_What is being asked_
What is the number of lines in these entries that include "documentclass"? Write that number and no other text.

_Plain-text document sources_
--- START ---

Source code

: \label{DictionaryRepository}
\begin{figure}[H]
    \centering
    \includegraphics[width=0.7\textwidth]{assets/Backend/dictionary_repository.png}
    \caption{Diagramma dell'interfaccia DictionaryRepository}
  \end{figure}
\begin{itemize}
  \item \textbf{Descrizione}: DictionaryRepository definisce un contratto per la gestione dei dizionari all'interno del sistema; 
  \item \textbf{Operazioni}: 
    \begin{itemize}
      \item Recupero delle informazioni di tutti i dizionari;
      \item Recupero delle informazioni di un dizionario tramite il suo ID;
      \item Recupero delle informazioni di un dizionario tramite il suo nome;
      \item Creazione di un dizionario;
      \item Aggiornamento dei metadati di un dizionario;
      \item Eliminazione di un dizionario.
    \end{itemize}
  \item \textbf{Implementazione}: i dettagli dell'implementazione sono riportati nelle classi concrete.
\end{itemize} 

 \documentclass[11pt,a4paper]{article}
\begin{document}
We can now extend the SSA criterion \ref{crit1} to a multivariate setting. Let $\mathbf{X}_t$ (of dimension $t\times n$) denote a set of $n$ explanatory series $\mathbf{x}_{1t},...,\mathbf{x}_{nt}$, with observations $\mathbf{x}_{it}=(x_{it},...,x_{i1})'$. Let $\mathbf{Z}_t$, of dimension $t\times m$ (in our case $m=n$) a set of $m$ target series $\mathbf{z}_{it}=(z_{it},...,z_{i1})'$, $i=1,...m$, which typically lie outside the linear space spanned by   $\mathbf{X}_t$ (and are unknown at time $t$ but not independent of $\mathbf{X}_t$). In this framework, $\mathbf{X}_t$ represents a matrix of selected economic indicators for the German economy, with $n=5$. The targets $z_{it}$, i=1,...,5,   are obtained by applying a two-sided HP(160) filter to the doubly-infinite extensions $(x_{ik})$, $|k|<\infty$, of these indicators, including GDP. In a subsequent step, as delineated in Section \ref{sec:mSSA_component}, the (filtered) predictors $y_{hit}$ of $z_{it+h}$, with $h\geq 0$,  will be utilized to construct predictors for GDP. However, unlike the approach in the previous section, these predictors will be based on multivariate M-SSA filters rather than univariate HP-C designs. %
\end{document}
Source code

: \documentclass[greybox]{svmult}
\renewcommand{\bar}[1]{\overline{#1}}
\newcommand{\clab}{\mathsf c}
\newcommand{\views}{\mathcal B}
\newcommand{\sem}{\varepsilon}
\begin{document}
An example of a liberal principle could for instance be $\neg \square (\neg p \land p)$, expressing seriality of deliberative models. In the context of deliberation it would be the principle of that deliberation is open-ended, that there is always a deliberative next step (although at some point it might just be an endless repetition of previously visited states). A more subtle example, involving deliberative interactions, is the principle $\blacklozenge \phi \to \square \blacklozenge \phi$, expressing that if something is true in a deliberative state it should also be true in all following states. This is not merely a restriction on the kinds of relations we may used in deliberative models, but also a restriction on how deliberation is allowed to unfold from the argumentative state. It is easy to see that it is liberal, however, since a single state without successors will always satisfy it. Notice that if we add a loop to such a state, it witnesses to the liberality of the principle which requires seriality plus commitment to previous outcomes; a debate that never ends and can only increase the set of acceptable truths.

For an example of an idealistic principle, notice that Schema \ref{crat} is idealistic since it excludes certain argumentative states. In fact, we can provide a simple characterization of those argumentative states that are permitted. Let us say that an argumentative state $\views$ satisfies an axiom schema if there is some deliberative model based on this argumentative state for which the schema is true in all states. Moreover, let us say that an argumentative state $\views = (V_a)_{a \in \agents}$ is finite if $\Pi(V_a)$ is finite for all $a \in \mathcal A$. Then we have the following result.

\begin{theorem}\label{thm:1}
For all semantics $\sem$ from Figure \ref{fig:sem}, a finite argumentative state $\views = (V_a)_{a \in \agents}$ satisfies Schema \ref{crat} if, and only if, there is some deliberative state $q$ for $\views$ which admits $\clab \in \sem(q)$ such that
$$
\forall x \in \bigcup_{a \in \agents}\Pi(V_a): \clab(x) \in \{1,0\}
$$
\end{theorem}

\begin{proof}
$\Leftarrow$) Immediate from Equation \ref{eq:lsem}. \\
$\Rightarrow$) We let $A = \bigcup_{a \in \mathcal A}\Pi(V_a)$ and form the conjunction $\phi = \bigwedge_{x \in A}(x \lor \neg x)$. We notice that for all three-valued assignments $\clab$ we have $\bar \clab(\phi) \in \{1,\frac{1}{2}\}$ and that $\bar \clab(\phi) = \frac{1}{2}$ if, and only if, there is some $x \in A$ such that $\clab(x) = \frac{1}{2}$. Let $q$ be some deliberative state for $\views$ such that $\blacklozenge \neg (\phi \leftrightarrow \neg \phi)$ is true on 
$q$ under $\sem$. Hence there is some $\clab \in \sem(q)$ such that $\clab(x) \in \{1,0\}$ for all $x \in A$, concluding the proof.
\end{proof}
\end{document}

--- END ---

_Exercise result_
2